What if fixing one bug could instantly fix it everywhere in your scripts?
Why Function libraries (sourcing scripts) in Bash Scripting? - Purpose & Use Cases
Imagine you have many bash scripts that all need to perform the same tasks, like checking if a file exists or formatting output. You copy and paste the same code into each script manually.
This manual copying means if you find a bug or want to improve the code, you must update every script one by one. It's slow, easy to forget, and causes mistakes. Your scripts become messy and hard to maintain.
Function libraries let you write common functions once in a separate script file. Then, you source that file in your scripts to reuse the functions. Fix or improve the function in one place, and all scripts get the update instantly.

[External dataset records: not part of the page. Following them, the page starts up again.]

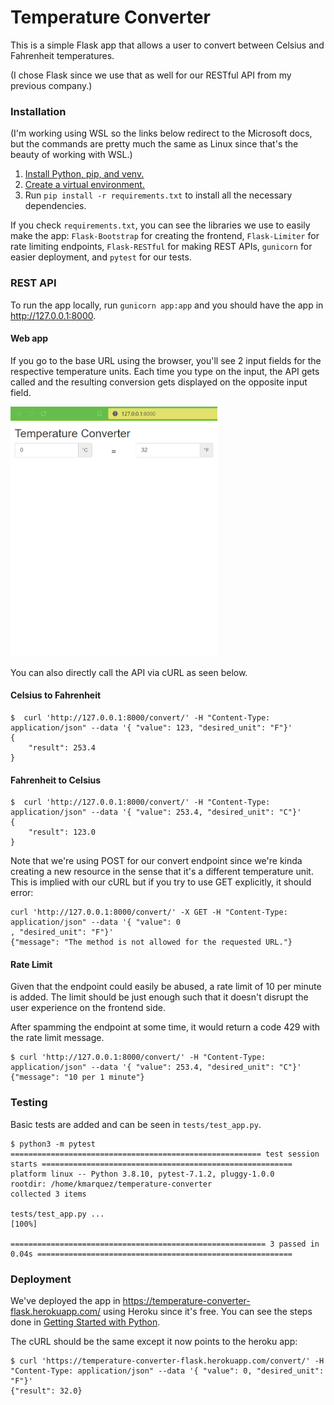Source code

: # Temperature Converter

This is a simple Flask app that allows a user to convert between Celsius and Fahrenheit temperatures.

(I chose Flask since we use that as well for our RESTful API from my previous company.)

### Installation

(I'm working using WSL so the links below redirect to the Microsoft docs, but the commands are pretty much the same as Linux since that's the beauty of working with WSL.)

1. [Install Python, pip, and venv.](https://docs.microsoft.com/en-us/windows/python/web-frameworks#install-python-pip-and-venv)
2. [Create a virtual environment.](https://docs.microsoft.com/en-us/windows/python/web-frameworks#create-a-virtual-environment)
3. Run `pip install -r requirements.txt` to install all the necessary dependencies.

If you check `requirements.txt`, you can see the libraries we use to easily make the app: `Flask-Bootstrap` for creating the frontend, `Flask-Limiter` for rate limiting endpoints, `Flask-RESTful` for making REST APIs, `gunicorn` for easier deployment, and `pytest` for our tests.

### REST API

To run the app locally, run `gunicorn app:app` and you should have the app in http://127.0.0.1:8000.

#### Web app

If you go to the base URL using the browser, you'll see 2 input fields for the respective temperature units. Each time you type on the input, the API gets called and the resulting conversion gets displayed on the opposite input field.

<img src="static/images/temp-converter-webapp.png" height="400">

You can also directly call the API via cURL as seen below.

#### Celsius to Fahrenheit

```
$  curl 'http://127.0.0.1:8000/convert/' -H "Content-Type: application/json" --data '{ "value": 123, "desired_unit": "F"}'
{
    "result": 253.4
}
```

#### Fahrenheit to Celsius

```
$  curl 'http://127.0.0.1:8000/convert/' -H "Content-Type: application/json" --data '{ "value": 253.4, "desired_unit": "C"}'
{
    "result": 123.0
}
```

Note that we're using POST for our convert endpoint since we're kinda creating a new resource in the sense that it's a different temperature unit.
This is implied with our cURL but if you try to use GET explicitly, it should error:
```
curl 'http://127.0.0.1:8000/convert/' -X GET -H "Content-Type: application/json" --data '{ "value": 0
, "desired_unit": "F"}'
{"message": "The method is not allowed for the requested URL."}
```

#### Rate Limit

Given that the endpoint could easily be abused, a rate limit of 10 per minute is added. The limit should be just enough such that it doesn't  disrupt the user experience on the frontend side.

After spamming the endpoint at some time, it would return a code 429 with the rate limit message.

```
$ curl 'http://127.0.0.1:8000/convert/' -H "Content-Type: application/json" --data '{ "value": 253.4, "desired_unit": "C"}'
{"message": "10 per 1 minute"}
```

### Testing

Basic tests are added and can be seen in `tests/test_app.py`.

```lang=sh
$ python3 -m pytest
======================================================== test session starts ========================================================
platform linux -- Python 3.8.10, pytest-7.1.2, pluggy-1.0.0
rootdir: /home/kmarquez/temperature-converter
collected 3 items

tests/test_app.py ...                                                                                                         [100%]

========================================================= 3 passed in 0.04s =========================================================
```

### Deployment

We've deployed the app in https://temperature-converter-flask.herokuapp.com/ using Heroku since it's free. You can see the steps done in [Getting Started with Python](https://devcenter.heroku.com/articles/getting-started-with-python).

The cURL should be the same except it now points to the heroku app:
```
$ curl 'https://temperature-converter-flask.herokuapp.com/convert/' -H "Content-Type: application/json" --data '{ "value": 0, "desired_unit": "F"}'
{"result": 32.0}
```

echo "Check file" if [ -f "$file" ]; then echo "File exists" fi # Repeat this in every script
source ./file_utils.sh check_file "$file" # One place for the function, many scripts use it
You can build clean, reusable, and easy-to-maintain bash scripts that save time and reduce errors.
A system admin writes a network_tools.sh library with functions to check server status and ping hosts. They source it in many scripts to monitor servers without rewriting code.
Manual code duplication wastes time and causes errors.
Function libraries let you write code once and reuse it everywhere.
Sourcing scripts keeps your bash projects clean and easy to update.